While we are working on improving the current version and are considering a more relevant venue for our work, we wanted to highlight and summarize some of the main contributions and benefits of our proposed approach, WaLa, as follows:
- Relation to previous wavelet-based methods: Building on prior wavelet-based decompositions [1, 2], we introduce an additional compression on the wavelet coefficients using VQ-VAE, which allows compressing a signed distance field into a latent grid, achieving compression ratio with minimal loss of detail. This efficient compression allows training large-scale generative models without increasing their inference time.
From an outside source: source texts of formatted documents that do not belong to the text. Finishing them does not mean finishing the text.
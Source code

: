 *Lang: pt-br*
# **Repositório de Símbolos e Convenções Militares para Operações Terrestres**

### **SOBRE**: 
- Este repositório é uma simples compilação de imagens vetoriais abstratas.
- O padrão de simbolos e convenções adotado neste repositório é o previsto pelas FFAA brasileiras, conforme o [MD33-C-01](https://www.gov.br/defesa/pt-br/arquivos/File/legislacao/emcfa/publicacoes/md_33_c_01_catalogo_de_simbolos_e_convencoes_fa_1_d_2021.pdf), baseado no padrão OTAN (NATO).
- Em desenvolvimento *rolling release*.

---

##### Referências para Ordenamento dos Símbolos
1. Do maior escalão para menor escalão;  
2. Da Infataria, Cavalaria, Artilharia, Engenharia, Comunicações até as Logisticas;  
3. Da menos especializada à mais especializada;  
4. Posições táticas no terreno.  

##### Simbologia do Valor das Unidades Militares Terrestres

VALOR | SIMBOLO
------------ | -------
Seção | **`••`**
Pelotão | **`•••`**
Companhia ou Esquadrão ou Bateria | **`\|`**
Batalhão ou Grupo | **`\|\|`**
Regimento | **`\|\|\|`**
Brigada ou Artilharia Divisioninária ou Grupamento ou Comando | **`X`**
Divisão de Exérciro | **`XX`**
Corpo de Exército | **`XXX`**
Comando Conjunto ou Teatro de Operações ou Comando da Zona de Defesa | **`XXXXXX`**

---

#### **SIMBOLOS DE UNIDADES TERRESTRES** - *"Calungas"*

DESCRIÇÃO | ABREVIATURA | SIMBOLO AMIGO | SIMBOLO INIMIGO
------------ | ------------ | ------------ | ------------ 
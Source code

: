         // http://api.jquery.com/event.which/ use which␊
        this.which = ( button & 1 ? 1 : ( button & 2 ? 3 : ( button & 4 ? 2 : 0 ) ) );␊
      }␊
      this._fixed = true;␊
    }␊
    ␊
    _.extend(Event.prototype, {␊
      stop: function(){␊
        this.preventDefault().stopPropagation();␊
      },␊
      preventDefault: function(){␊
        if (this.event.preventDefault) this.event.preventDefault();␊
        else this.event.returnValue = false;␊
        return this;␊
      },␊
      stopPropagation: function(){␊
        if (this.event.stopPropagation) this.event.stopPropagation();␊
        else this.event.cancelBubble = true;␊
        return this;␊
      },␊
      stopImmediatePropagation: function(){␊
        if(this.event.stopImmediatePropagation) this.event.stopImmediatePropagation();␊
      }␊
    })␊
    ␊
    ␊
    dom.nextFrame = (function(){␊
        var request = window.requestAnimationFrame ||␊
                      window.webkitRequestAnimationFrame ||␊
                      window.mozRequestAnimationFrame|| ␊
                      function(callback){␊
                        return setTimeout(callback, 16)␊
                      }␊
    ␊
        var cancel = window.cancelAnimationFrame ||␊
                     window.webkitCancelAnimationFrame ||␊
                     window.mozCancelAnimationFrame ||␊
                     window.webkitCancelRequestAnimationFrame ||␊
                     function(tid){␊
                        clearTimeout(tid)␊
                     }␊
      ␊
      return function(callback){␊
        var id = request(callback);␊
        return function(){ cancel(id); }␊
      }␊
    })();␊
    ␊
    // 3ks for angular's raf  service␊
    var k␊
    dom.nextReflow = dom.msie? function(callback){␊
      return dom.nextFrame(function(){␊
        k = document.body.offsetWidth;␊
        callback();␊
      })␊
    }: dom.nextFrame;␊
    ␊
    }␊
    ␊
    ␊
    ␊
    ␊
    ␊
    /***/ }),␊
- Large-scale 3D generative models: By leveraging VQ-VAE compression we scale our diffusion model to 1 billion parameters while maintaining training efficiency.
- Maintaining competitive inference times: Despite larger models, the inference times stay highly competitive, within 2-4 seconds.
- Better generation quality, diversity and computational efficiency: Our method shows significant improvements across the quality and diversity of the generated samples, while maintaining computational efficiency.
- Multiple-modalities: We expand beyond unconditional generation and add multiple modalities such as single/multi-view images, voxels, point clouds, depth data, sketches, and textual descriptions, to showcase the versatility of our work.
Additionally, some of the other contributions include:
- Demonstrating successful scaling strategies for training on massive 3D datasets.
- Creating open-source models that can serve as strong baselines for future research.
- Contributing detailed documentation and implementation insights for the broader research community.
Through this work, we show how existing methods and approaches can be enhanced and scaled up in an efficient manner by improving the compression of the representations and by combining diffusion-based diffusion methods on these compressed representations. We hope the 3D generation community will find our work helpful and will benefit from our open-sourced large-scale models and code, which remain publicly available.
Finally, we thank the reviewers again for taking time to provide thoughtful feedback, which will help us further improve our work. \
[1] Hui, Ka-Hei, et al. "Neural wavelet-domain diffusion for 3d shape generation."
[2] Hui KH, Sanghi A, Rampini A, Malekshan KR, Liu Z, Shayani H, Fu CW. “Make-a-shape: a ten-million-scale 3d shape model.”